Ist so ein Lasttrennschalter INS 250 von MERLIN GERIN (oder Schneider) eine Überstromschutzeinrichtung oder nur ein Schalter?

Ich werde mich dann morgen mal schlau machen und die mich unterstützende Installationsfirma befragen. Die Zuleitung vor dem Schalter kam uns auch schon suspekt vor und muß sowieso bis 250 A fit gemacht werden. Eigentlich sollte der Schrank schon alles für 250 A ausgelegt sein, doch anscheinend hat bei der Installation von 20 Jahren das Zuleitungskabel knapp nicht ganz bis in den Schrank gereicht (oder man hat sich nicht getraut die Alukabel in den Schrank einzuführen?) und endet auf dem Dach des Schrankes, so daß da noch ca. 2 m dünneres Kabel dran geflickt wurden. Die Zuleitung vom Distribution Board selber sind 2 parallele Kabel (Alu, Querschnitt weiß ich jetzt nicht) und soll für 250 A ausreichend sein.

Der neue Schrank mit den "schicken" Reduzierungsblöcken hat vor diesen Dingern allerdings definitiv keine Überstromschutzeinrichtung, sondern einfach nur einen Hauptschalter. Da ist die nächste Überstromeinrichtung ca. 40 m entfernt im Distribution Board. Da werde ich wohl mal diskutieren können/müssen. (Der selbe Zulieferer meinte auch mal, Notaus-Taster müssen nicht auf Kurzschlüsse überwacht werden. Da hat er aber schnell eingelenkt, weil man dazu die Taster einfach nur anders/richtig an ET200S F-DI anschließen muss und das quasi nichts kostet.)
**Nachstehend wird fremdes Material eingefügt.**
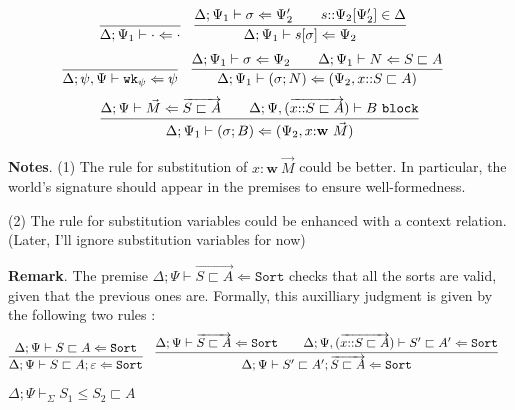 \documentclass[letterpaper, 11pt]{article}
\newcommand{\Lar}{\Leftarrow}
\newcommand{\Sort}{\texttt{Sort}}
\newcommand{\wk}{\texttt{wk}}
\newcommand{\block}{\texttt{block}}
\begin{document}
    \begin{align*}
      & \infer{\Delta; \Psi_1 \vdash \cdot \Lar \cdot}{} &
      & \infer{\Delta; \Psi_1 \vdash s[\sigma] \Lar \Psi_2}
        {
          \Delta; \Psi_1 \vdash \sigma \Lar \Psi_2'
          &&
          s{::}\Psi_2[\Psi_2'] \in \Delta
        }
    \end{align*}
    \begin{align*}
      & \infer{\Delta; \psi, \Psi \vdash \wk_\psi \Lar \psi}{} &
      & \infer{\Delta; \Psi_1 \vdash (\sigma; N) \Lar (\Psi_2, x{::}S \sqsubset A)}
        {
          \Delta; \Psi_1 \vdash \sigma \Lar \Psi_2
          &&
          \Delta; \Psi_1 \vdash N \Lar S \sqsubset A
        }
    \end{align*}
    \begin{align*}
      \infer{\Delta; \Psi_1 \vdash (\sigma; B) \Lar (\Psi_2, x{:} \textbf{w} \ \vec{M})}
            {
              \Delta; \Psi \vdash \vec{M} \Lar \overrightarrow{S \sqsubset A}
              &&
              \Delta; \Psi, (\overrightarrow{x{::}S \sqsubset A}) \vdash B \ \block %
            }
    \end{align*}

    \textbf{Notes}. (1) The rule for substitution of $x : \textbf{w} \ \vec{M}$ could be better.  In particular, the world's signature should appear
    in the premises to ensure well-formedness.

    (2) The rule for substitution variables could be enhanced with a context relation.  (Later, I'll ignore substitution variables for now)

    \textbf{Remark}.  The premise $\Delta; \Psi \vdash \overrightarrow{S \sqsubset A} \Lar \Sort$ checks that all the sorts are valid, given that 
    the previous ones are.  Formally, this auxilliary judgment is given by the following two rules :
    \begin{align*}
      & \infer{\Delta; \Psi \vdash S \sqsubset A ; \varepsilon \Lar \Sort}{ \Delta; \Psi \vdash S \sqsubset A \Lar \Sort} &
      & \infer{\Delta; \Psi \vdash S' \sqsubset A' ; \overrightarrow{S \sqsubset A} \Lar \Sort}
        {
          \Delta; \Psi \vdash \overrightarrow{S \sqsubset A} \Lar \Sort
          &&
          \Delta; \Psi, (\overrightarrow{x{::}S \sqsubset A}) \vdash S' \sqsubset A' \Lar \Sort
        }
    \end{align*}

    $\boxed{ \Delta; \Psi \vdash_\Sigma S_1 \leq S_2 \sqsubset A }$
    
\end{document}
Aber gut daß ich wegen meinem Gefühl hier mal angefragt habe und andere Leute auch der Meinung sind, daß das so einfach nicht gut ist. Dann können die mich morgen mit meinem Rumgenörgel nicht so einfach abschmettern. 

Harald


----------



## Safety (14 März 2021)

*DIN EN 60204-1*
*7.2.8 Anordnung von Überstromschutzeinrichtungen*
Eine Überstromschutzeinrichtung muss dort angeordnet werden, wo eine Reduzierung des Leiterquerschnittes
oder eine andere Änderung die Strombelastbarkeit der Leiter reduziert, ausgenommen wo alle folgenden
Bedingungen erfüllt sind:
– die Strombelastbarkeit des Leiters ist mindestens gleich der, die sich aus der Last ergibt;
– der Teil des Leiters zwischen der Stelle der Verminderung der Strombelastbarkeit und dem Ort der Überstromschutzeinrichtung
ist nicht länger als 3 m;
– die Leiter sind so verlegt, dass die Möglichkeit eines Kurzschlusses vermindert ist, z. B. durch ein Gehäuse
oder einen Leitungskanal geschützt.


----------



## JSEngineering (14 März 2021)

Also das ist nur ein Lasttrennschalter, ohne Überstromschutz.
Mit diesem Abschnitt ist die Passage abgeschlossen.